Script runtime provides root object when we open existing storage:
var storage = Storage.open("path/to/data/file.db");
var root = storage.root; // root data object
Main idea is that the root object will be loaded in half-baked way – all sub-collections in that object will have just persistent proxies instead – things that represent references to corresponding data items in DB:
So immediately after loading root object will look as:
storage.root -> {
version: 1,
parent: /*proxy-ref*/
children: /*proxy-ref*/
}
Those special proxy-references are internal entities – not discoverable by the script.
Instead, when we will need to access those sub-objects, script runtime will fetch them from DB transparently for script code.
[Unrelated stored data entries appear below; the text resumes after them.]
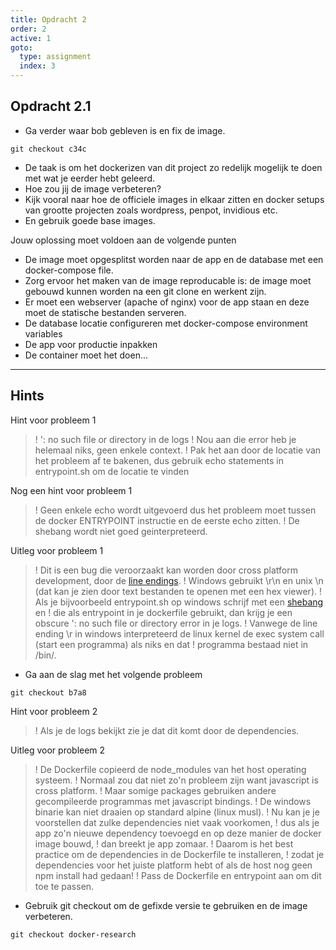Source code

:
```yaml
---
title: Opdracht 2
order: 2
active: 1
goto:
  type: assignment
  index: 3
---
```


## Opdracht 2.1

- Ga verder waar bob gebleven is en fix de image.

```shell
git checkout c34c
```

- De taak is om het dockerizen van dit project zo redelijk mogelijk te doen met wat je eerder hebt geleerd.
- Hoe zou jij de image verbeteren?
- Kijk vooral naar hoe de officiele images in elkaar zitten en docker setups van grootte projecten zoals wordpress, penpot, invidious etc.
- En gebruik goede base images.

Jouw oplossing moet voldoen aan de volgende punten

- De image moet opgesplitst worden naar de app en de database met een docker-compose file.
- Zorg ervoor het maken van de image reproducable is: de image moet gebouwd kunnen worden na een git clone en werkent zijn.
- Er moet een webserver (apache of nginx) voor de app staan en deze moet de statische bestanden serveren.
- De database locatie configureren met docker-compose environment variables
- De app voor productie inpakken
- De container moet het doen...

---

## Hints

Hint voor probleem 1

> ! ': no such file or directory in de logs
> ! Nou aan die error heb je helemaal niks, geen enkele context.
> ! Pak het aan door de locatie van het probleem af te bakenen, dus gebruik echo statements in entrypoint.sh om de locatie te vinden

Nog een hint voor probleem 1

> ! Geen enkele echo wordt uitgevoerd dus het probleem moet tussen de docker ENTRYPOINT instructie en de eerste echo zitten.
> ! De shebang wordt niet goed geinterpreteerd.

Uitleg voor probleem 1

> ! Dit is een bug die veroorzaakt kan worden door cross platform development, door de [line endings](https://en.wikipedia.org/wiki/Newline?lang=en).
> ! Windows gebruikt \r\n en unix \n (dat kan je zien door text bestanden te openen met een hex viewer).
> ! Als je bijvoorbeeld entrypoint.sh op windows schrijf met een [shebang](https://en.wikipedia.org/wiki/Shebang_%28Unix%29?lang=en) en
> ! die als entrypoint in je dockerfile gebruikt, dan krijg je een obscure ': no such file or directory error in je logs.
> ! Vanwege de line ending \r in windows interpreteerd de linux kernel de exec system call (start een programma) als niks en dat
> ! programma bestaad niet in /bin/.

- Ga aan de slag met het volgende probleem

```shell
git checkout b7a8
```

Hint voor probleem 2

> ! Als je de logs bekijkt zie je dat dit komt door de dependencies.

Uitleg voor probleem 2

> ! De Dockerfile copieerd de node_modules van het host operating systeem.
> ! Normaal zou dat niet zo'n probleem zijn want javascript is cross platform.
> ! Maar somige packages gebruiken andere gecompileerde programmas met javascript bindings.
> ! De windows binarie kan niet draaien op standard alpine (linux musl).
> ! Nu kan je je voorstellen dat zulke dependencies niet vaak voorkomen,
> ! dus als je app zo'n nieuwe dependency toevoegd en op deze manier de docker image bouwd,
> ! dan breekt je app zomaar.
> ! Daarom is het best practice om de dependencies in de Dockerfile te installeren,
> ! zodat je dependencies voor het juiste platform hebt of als de host nog geen npm install had gedaan!
> ! Pass de Dockerfile en entrypoint aan om dit toe te passen.

- Gebruik git checkout om de gefixde versie te gebruiken en de image verbeteren.

```shell
git checkout docker-research
```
So when we will need to get some property of sub-object like this:
console.log(root.parent.name);
the runtime will fetch needed object from the DB into VM’s heap (memory) and the root will look like this:
storage.root -> {
version: 1,
parent: { name: "John the Magnificent", nickname: "Smith" },
children: /*array-proxy-ref - not accessed yet*/
}
Therefore to get data from the DB we will just need to access elements of collections in DB by standard script means – using obj.prop property accessor or array[index] accessors.
But what will happen with large DB and our code that may walk through all collections inside it? Will whole database be loaded into the heap as a result of visiting all persistent entities?
The answer is “no”. At some point, when runtime will detect that heap is full, garbage collection will be triggered and all persistent entities will be replaced by their proxies. This will free heap from directly unreferenced persistent data. If any of such data contains changes they will be committed (saved) to the database before their removal from the heap.
Therefore data commits (saving data to physical storage) are managed by script runtime automatically: at GC time and when storage gets closed. Script cannot prevent GC to happen nor it cannot force actual GC so data will be auto-commited. But if needed (e.g. after critical data changes), we can call synchronous storage.commit()
method to force changed data to be saved at particular moment of time.
Such mechanism allows script to handle potentially large data sets: maximum number of persistent entities is 2^32 and each persistent item can be a string or a byte array (a.k.a. blob, ArrayBuffer) of size 2^32 bytes.